Work order: Reproduce all records word for word.

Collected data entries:

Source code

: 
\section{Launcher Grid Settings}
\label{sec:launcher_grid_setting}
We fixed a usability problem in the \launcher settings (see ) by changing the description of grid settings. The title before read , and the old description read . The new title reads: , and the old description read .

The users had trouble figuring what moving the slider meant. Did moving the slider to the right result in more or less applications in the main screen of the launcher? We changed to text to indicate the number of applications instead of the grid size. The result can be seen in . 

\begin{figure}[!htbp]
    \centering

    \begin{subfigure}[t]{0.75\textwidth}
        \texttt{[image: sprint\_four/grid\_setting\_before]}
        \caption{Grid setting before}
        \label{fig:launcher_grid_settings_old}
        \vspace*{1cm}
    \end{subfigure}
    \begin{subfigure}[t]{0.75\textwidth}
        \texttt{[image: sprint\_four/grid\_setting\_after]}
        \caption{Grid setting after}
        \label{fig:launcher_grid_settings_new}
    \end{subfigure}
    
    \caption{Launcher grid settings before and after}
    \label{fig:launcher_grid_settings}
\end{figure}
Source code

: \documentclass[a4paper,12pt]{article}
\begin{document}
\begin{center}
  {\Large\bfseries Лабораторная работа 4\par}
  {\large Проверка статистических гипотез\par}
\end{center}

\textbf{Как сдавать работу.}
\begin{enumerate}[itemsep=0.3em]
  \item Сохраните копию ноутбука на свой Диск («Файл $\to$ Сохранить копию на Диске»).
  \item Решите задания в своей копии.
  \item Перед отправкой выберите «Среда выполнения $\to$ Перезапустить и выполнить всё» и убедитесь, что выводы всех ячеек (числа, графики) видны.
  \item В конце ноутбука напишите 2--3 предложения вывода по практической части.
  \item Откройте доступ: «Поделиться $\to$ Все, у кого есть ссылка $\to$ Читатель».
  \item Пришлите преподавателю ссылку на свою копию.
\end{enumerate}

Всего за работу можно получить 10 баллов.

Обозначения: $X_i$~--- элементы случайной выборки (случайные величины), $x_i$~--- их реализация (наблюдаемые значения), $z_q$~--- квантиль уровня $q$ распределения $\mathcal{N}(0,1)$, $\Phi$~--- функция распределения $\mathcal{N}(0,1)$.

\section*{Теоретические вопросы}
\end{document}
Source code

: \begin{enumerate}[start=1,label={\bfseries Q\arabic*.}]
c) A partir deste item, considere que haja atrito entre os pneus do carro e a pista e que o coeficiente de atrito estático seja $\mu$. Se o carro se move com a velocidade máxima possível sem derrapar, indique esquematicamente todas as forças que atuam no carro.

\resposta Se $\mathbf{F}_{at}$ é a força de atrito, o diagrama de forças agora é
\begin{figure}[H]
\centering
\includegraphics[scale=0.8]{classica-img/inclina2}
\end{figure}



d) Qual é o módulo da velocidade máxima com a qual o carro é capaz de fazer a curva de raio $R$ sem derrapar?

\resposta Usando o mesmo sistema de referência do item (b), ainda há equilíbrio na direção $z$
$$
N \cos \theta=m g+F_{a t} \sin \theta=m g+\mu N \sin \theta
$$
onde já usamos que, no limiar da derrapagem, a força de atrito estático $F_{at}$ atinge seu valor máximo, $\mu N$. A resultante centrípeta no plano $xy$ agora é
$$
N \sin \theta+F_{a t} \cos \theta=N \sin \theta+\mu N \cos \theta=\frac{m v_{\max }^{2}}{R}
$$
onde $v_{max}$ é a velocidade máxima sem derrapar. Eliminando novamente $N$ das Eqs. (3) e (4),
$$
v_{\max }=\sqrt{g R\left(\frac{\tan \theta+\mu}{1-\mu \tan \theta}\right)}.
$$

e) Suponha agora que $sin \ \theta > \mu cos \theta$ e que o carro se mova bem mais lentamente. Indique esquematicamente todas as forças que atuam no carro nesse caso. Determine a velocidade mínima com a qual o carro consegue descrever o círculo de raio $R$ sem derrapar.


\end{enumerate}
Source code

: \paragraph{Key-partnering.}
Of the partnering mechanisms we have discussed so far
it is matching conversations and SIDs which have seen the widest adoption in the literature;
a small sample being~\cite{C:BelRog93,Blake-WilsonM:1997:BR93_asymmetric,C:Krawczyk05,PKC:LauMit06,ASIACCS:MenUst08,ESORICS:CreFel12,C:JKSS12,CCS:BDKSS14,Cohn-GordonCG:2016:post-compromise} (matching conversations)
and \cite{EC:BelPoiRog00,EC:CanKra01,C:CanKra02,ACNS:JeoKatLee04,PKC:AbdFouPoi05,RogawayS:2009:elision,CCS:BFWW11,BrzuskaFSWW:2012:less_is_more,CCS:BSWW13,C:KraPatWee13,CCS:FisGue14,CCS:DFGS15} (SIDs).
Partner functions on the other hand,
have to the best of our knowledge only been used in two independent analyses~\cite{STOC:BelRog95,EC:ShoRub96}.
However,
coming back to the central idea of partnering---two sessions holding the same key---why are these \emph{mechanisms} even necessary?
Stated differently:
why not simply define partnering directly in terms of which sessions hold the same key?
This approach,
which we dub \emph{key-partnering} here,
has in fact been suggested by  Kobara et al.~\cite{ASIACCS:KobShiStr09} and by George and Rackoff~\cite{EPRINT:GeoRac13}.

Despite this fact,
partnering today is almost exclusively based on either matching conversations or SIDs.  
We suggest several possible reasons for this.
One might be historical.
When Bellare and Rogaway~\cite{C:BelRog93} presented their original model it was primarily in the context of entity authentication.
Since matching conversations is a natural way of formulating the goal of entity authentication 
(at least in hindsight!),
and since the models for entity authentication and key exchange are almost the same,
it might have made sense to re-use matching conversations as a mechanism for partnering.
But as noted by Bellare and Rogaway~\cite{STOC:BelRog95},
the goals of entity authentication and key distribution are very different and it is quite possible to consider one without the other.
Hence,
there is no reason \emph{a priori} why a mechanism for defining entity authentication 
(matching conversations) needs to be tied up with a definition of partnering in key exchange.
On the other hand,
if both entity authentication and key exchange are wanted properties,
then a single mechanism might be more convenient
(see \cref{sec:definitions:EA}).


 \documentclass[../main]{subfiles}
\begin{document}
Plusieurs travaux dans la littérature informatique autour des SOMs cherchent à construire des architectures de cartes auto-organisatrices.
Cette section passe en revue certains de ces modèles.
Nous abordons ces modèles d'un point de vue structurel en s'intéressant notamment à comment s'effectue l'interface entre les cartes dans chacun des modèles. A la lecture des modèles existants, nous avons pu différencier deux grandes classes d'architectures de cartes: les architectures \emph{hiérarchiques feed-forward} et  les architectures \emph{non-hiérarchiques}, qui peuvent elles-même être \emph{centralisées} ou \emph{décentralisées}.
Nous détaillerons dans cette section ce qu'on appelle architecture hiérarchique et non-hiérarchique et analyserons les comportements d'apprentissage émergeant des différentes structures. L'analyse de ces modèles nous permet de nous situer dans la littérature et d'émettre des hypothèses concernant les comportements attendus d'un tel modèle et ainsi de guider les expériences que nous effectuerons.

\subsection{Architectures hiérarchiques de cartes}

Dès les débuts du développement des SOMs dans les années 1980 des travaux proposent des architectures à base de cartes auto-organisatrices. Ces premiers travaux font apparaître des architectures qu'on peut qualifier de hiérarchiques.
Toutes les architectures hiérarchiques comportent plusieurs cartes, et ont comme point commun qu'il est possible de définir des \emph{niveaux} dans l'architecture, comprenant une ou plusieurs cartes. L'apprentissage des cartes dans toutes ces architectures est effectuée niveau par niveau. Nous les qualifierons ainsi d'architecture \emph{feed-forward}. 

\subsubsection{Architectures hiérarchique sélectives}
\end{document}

Written reply:
Source code

: 
\section{Launcher Grid Settings}
\label{sec:launcher_grid_setting}
We fixed a usability problem in the \launcher settings (see ) by changing the description of grid settings. The title before read , and the old description read . The new title reads: , and the old description read .

The users had trouble figuring what moving the slider meant. Did moving the slider to the right result in more or less applications in the main screen of the launcher? We changed to text to indicate the number of applications instead of the grid size. The result can be seen in . 

\begin{figure}[!htbp]
    \centering

    \begin{subfigure}[t]{0.75\textwidth}
        \texttt{[image: sprint\_four/grid\_setting\_before]}
        \caption{Grid setting before}
        \label{fig:launcher_grid_settings_old}
        \vspace*{1cm}
    \end{subfigure}
    \begin{subfigure}[t]{0.75\textwidth}
        \texttt{[image: sprint\_four/grid\_setting\_after]}
        \caption{Grid setting after}
        \label{fig:launcher_grid_settings_new}
    \end{subfigure}
    
    \caption{Launcher grid settings before and after}
    \label{fig:launcher_grid_settings}
\end{figure}
Source code

: \documentclass[a4paper,12pt]{article}
\begin{document}
\begin{center}
  {\Large\bfseries Лабораторная работа 4\par}
  {\large Проверка статистических гипотез\par}
\end{center}

\textbf{Как сдавать работу.}
\begin{enumerate}[itemsep=0.3em]
  \item Сохраните копию ноутбука на свой Диск («Файл $\to$ Сохранить копию на Диске»).
  \item Решите задания в своей копии.
  \item Перед отправкой выберите «Среда выполнения $\to$ Перезапустить и выполнить всё» и убедитесь, что выводы всех ячеек (числа, графики) видны.
  \item В конце ноутбука напишите 2--3 предложения вывода по практической части.
  \item Откройте доступ: «Поделиться $\to$ Все, у кого есть ссылка $\to$ Читатель».
  \item Пришлите преподавателю ссылку на свою копию.
\end{enumerate}

Всего за работу можно получить 10 баллов.

Обозначения: $X_i$~--- элементы случайной выборки (случайные величины), $x_i$~--- их реализация (наблюдаемые значения), $z_q$~--- квантиль уровня $q$ распределения $\mathcal{N}(0,1)$, $\Phi$~--- функция распределения $\mathcal{N}(0,1)$.

\section*{Теоретические вопросы}
\end{document}
Source code

: \begin{enumerate}[start=1,label={\bfseries Q\arabic*.}]
c) A partir deste item, considere que haja atrito entre os pneus do carro e a pista e que o coeficiente de atrito estático seja $\mu$. Se o carro se move com a velocidade máxima possível sem derrapar, indique esquematicamente todas as forças que atuam no carro.

\resposta Se $\mathbf{F}_{at}$ é a força de atrito, o diagrama de forças agora é
\begin{figure}[H]
\centering
\includegraphics[scale=0.8]{classica-img/inclina2}
\end{figure}



d) Qual é o módulo da velocidade máxima com a qual o carro é capaz de fazer a curva de raio $R$ sem derrapar?

\resposta Usando o mesmo sistema de referência do item (b), ainda há equilíbrio na direção $z$
$$
N \cos \theta=m g+F_{a t} \sin \theta=m g+\mu N \sin \theta
$$
onde já usamos que, no limiar da derrapagem, a força de atrito estático $F_{at}$ atinge seu valor máximo, $\mu N$. A resultante centrípeta no plano $xy$ agora é
$$
N \sin \theta+F_{a t} \cos \theta=N \sin \theta+\mu N \cos \theta=\frac{m v_{\max }^{2}}{R}
$$
onde $v_{max}$ é a velocidade máxima sem derrapar. Eliminando novamente $N$ das Eqs. (3) e (4),
$$
v_{\max }=\sqrt{g R\left(\frac{\tan \theta+\mu}{1-\mu \tan \theta}\right)}.
$$

e) Suponha agora que $sin \ \theta > \mu cos \theta$ e que o carro se mova bem mais lentamente. Indique esquematicamente todas as forças que atuam no carro nesse caso. Determine a velocidade mínima com a qual o carro consegue descrever o círculo de raio $R$ sem derrapar.


\end{enumerate}
Source code

: \paragraph{Key-partnering.}
Of the partnering mechanisms we have discussed so far
it is matching conversations and SIDs which have seen the widest adoption in the literature;
a small sample being~\cite{C:BelRog93,Blake-WilsonM:1997:BR93_asymmetric,C:Krawczyk05,PKC:LauMit06,ASIACCS:MenUst08,ESORICS:CreFel12,C:JKSS12,CCS:BDKSS14,Cohn-GordonCG:2016:post-compromise} (matching conversations)
and \cite{EC:BelPoiRog00,EC:CanKra01,C:CanKra02,ACNS:JeoKatLee04,PKC:AbdFouPoi05,RogawayS:2009:elision,CCS:BFWW11,BrzuskaFSWW:2012:less_is_more,CCS:BSWW13,C:KraPatWee13,CCS:FisGue14,CCS:DFGS15} (SIDs).
Partner functions on the other hand,
have to the best of our knowledge only been used in two independent analyses~\cite{STOC:BelRog95,EC:ShoRub96}.
However,
coming back to the central idea of partnering---two sessions holding the same key---why are these \emph{mechanisms} even necessary?
Stated differently:
why not simply define partnering directly in terms of which sessions hold the same key?
This approach,
which we dub \emph{key-partnering} here,
has in fact been suggested by  Kobara et al.~\cite{ASIACCS:KobShiStr09} and by George and Rackoff~\cite{EPRINT:GeoRac13}.

Despite this fact,
partnering today is almost exclusively based on either matching conversations or SIDs.  
We suggest several possible reasons for this.
One might be historical.
When Bellare and Rogaway~\cite{C:BelRog93} presented their original model it was primarily in the context of entity authentication.
Since matching conversations is a natural way of formulating the goal of entity authentication 
(at least in hindsight!),
and since the models for entity authentication and key exchange are almost the same,
it might have made sense to re-use matching conversations as a mechanism for partnering.
But as noted by Bellare and Rogaway~\cite{STOC:BelRog95},
the goals of entity authentication and key distribution are very different and it is quite possible to consider one without the other.
Hence,
there is no reason \emph{a priori} why a mechanism for defining entity authentication 
(matching conversations) needs to be tied up with a definition of partnering in key exchange.
On the other hand,
if both entity authentication and key exchange are wanted properties,
then a single mechanism might be more convenient
(see \cref{sec:definitions:EA}).


 \documentclass[../main]{subfiles}
\begin{document}
Plusieurs travaux dans la littérature informatique autour des SOMs cherchent à construire des architectures de cartes auto-organisatrices.
Cette section passe en revue certains de ces modèles.
Nous abordons ces modèles d'un point de vue structurel en s'intéressant notamment à comment s'effectue l'interface entre les cartes dans chacun des modèles. A la lecture des modèles existants, nous avons pu différencier deux grandes classes d'architectures de cartes: les architectures \emph{hiérarchiques feed-forward} et  les architectures \emph{non-hiérarchiques}, qui peuvent elles-même être \emph{centralisées} ou \emph{décentralisées}.
Nous détaillerons dans cette section ce qu'on appelle architecture hiérarchique et non-hiérarchique et analyserons les comportements d'apprentissage émergeant des différentes structures. L'analyse de ces modèles nous permet de nous situer dans la littérature et d'émettre des hypothèses concernant les comportements attendus d'un tel modèle et ainsi de guider les expériences que nous effectuerons.

\subsection{Architectures hiérarchiques de cartes}

Dès les débuts du développement des SOMs dans les années 1980 des travaux proposent des architectures à base de cartes auto-organisatrices. Ces premiers travaux font apparaître des architectures qu'on peut qualifier de hiérarchiques.
Toutes les architectures hiérarchiques comportent plusieurs cartes, et ont comme point commun qu'il est possible de définir des \emph{niveaux} dans l'architecture, comprenant une ou plusieurs cartes. L'apprentissage des cartes dans toutes ces architectures est effectuée niveau par niveau. Nous les qualifierons ainsi d'architecture \emph{feed-forward}. 

\subsubsection{Architectures hiérarchique sélectives}
\end{document}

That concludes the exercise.